Qualité

La décontamination des carcasses à la vapeur est-elle efficace ?

24 novembre 2009 - Josselin Moreau

Dans la technologie exposée, la vapeur est produite par un générateur sous-vide à partir d’eau potable et appliquée à la main par l’opérateur, grâce à un pistolet. Crédit : DMRI

La législation européenne interdit l’usage de produits chimiques pour la décontamination des carcasses de viandes. Même si les Etats-Unis tentent d’imposer leurs positions auprès de l’OMC, en particulier sur les volailles traitées au chlore, les autorités sanitaires communautaires privilégient l’approche préventive qui met l’accent sur les bonnes pratiques de production et d’hygiène à tous les stades de la chaîne alimentaire.

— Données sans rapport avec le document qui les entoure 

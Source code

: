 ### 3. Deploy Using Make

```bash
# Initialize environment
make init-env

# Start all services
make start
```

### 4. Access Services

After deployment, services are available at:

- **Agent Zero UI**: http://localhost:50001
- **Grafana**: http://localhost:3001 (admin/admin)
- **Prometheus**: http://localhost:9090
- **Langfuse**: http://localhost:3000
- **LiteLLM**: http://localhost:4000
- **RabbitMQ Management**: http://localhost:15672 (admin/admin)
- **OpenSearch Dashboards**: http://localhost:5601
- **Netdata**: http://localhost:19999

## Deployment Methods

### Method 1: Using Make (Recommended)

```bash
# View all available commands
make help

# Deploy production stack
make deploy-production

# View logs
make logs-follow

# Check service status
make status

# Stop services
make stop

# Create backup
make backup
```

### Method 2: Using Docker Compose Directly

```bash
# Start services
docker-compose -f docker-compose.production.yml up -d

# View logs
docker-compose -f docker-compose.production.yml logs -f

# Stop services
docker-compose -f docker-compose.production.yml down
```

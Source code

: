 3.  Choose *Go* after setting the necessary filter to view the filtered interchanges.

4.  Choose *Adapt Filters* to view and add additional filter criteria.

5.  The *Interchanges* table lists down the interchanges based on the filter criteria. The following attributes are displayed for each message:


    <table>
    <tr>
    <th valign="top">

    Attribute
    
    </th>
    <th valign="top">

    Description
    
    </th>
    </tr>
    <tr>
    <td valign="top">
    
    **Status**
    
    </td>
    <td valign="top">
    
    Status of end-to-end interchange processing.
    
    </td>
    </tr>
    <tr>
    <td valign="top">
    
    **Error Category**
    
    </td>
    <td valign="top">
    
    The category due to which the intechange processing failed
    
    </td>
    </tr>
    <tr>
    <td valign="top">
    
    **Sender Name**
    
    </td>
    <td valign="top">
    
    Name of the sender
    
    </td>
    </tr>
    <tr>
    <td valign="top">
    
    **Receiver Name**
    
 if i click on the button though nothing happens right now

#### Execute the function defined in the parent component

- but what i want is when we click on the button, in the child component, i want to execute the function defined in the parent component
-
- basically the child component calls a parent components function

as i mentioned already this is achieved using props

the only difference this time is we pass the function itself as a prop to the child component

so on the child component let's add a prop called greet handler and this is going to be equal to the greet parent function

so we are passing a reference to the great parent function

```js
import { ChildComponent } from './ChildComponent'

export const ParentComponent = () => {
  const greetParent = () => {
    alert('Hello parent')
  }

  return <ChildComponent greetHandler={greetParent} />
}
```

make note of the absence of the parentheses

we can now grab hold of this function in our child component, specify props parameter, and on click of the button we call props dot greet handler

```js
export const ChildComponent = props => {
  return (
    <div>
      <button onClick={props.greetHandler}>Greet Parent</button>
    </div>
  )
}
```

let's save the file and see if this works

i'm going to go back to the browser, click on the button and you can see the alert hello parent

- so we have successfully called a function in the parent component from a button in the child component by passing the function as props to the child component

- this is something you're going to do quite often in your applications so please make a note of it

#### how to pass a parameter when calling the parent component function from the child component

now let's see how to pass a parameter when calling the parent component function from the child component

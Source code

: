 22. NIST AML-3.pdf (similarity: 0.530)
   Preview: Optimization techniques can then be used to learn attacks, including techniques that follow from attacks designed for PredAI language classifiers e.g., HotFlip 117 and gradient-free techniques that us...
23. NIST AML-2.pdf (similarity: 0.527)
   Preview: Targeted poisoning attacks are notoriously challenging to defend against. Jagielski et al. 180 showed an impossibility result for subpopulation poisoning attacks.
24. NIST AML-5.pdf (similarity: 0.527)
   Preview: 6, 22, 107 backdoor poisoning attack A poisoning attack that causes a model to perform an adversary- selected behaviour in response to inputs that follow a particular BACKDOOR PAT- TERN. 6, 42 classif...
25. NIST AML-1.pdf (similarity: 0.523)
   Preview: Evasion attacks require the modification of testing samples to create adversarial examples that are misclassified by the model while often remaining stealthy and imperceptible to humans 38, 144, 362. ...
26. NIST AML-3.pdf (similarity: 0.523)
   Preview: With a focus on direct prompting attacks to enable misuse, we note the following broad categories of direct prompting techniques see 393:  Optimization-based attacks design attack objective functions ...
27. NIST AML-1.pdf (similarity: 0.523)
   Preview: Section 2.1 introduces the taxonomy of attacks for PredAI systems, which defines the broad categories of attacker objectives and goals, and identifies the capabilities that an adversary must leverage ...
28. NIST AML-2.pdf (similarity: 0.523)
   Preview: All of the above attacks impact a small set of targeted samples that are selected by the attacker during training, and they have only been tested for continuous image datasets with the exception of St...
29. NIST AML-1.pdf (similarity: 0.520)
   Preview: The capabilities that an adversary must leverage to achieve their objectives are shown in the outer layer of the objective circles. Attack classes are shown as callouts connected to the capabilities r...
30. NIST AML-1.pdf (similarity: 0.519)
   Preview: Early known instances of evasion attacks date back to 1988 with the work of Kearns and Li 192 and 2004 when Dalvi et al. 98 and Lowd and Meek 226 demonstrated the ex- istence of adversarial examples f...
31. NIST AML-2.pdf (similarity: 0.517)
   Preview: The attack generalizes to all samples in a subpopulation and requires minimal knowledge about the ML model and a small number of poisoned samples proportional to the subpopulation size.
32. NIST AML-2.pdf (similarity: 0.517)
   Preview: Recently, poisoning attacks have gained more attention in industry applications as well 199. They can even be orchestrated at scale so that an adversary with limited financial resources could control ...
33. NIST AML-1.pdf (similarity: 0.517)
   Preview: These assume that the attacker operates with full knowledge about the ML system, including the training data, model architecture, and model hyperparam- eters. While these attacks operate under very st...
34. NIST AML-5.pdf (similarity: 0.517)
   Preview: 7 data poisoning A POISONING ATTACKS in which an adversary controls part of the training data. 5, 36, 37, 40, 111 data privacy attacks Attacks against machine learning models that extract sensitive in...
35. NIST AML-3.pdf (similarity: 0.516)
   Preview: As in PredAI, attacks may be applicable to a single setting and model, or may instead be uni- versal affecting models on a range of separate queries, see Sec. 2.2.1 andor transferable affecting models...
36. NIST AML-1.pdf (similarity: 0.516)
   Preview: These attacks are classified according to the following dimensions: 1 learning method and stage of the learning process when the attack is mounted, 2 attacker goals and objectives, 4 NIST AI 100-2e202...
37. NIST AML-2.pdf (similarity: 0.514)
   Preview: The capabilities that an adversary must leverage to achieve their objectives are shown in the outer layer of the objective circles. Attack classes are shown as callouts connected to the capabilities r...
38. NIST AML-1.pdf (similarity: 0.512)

Dans ce contexte, le Danish Meat Research Institute (DMRI) est intervenu la semaine dernière au colloque Meat’In à Clermont-Ferrand pour présenter une méthode de décontamination des carcasses de porcs et de bœuf par de la vapeur sous-vide.

Générateur sous-vide

« La Commission ne considère pas que l’utilisation de la vapeur sur de la viande rouge viole la législation européenne tant que la viande satisfait la définition de la viande fraîche, que le traitement ne prolonge pas la durée de conservation et que l’eau est générée à partir d’eau potable », explique Hardy Christensen, technologue au DMRI. Dans la technologie exposée, la vapeur est produite par un générateur sous-vide à partir d’eau potable et appliquée à la main par l’opérateur, grâce à un pistolet. Les études menées par l’institut danois ont montré que ce procédé de surface est efficace pour l’élimination des contaminations visibles sur les carcasses. Lors d’une étude effectuée en milieu industriel, le nombre d’E. coli peut ainsi être réduit de 2 log sans altération de la couleur des viandes fraîches, ni mauvaises odeurs.

Expérimentée dans plusieurs pays

Les États-Unis utilisent déjà cette méthode de manière automatisée en plaçant des carcasses entières dans des armoires de vapeur (réduction de la contamination E. coli de 1 log). Ce qui permet de réduire les coûts d’implantation et de consommation d’eau. En Europe, les différentes expérimentations restent manuelles. La technologie est par exemple employée au Danemark pour éliminer les contaminations fécales sur les porcs et les bœufs au moment du parage. Les opérateurs norvégiens l’utilisent pour une décontamination partielle des carcasses d’agneau sur ligne avant dépouille et avant réfrigération. En France, plusieurs abattoirs industriels testent actuellement ce procédé, en complément des bonnes pratiques d’hygiène, sur les contaminations fécales de petites tailles qui peuvent apparaître au moment de la fente des carcasses ou du parage des peaux.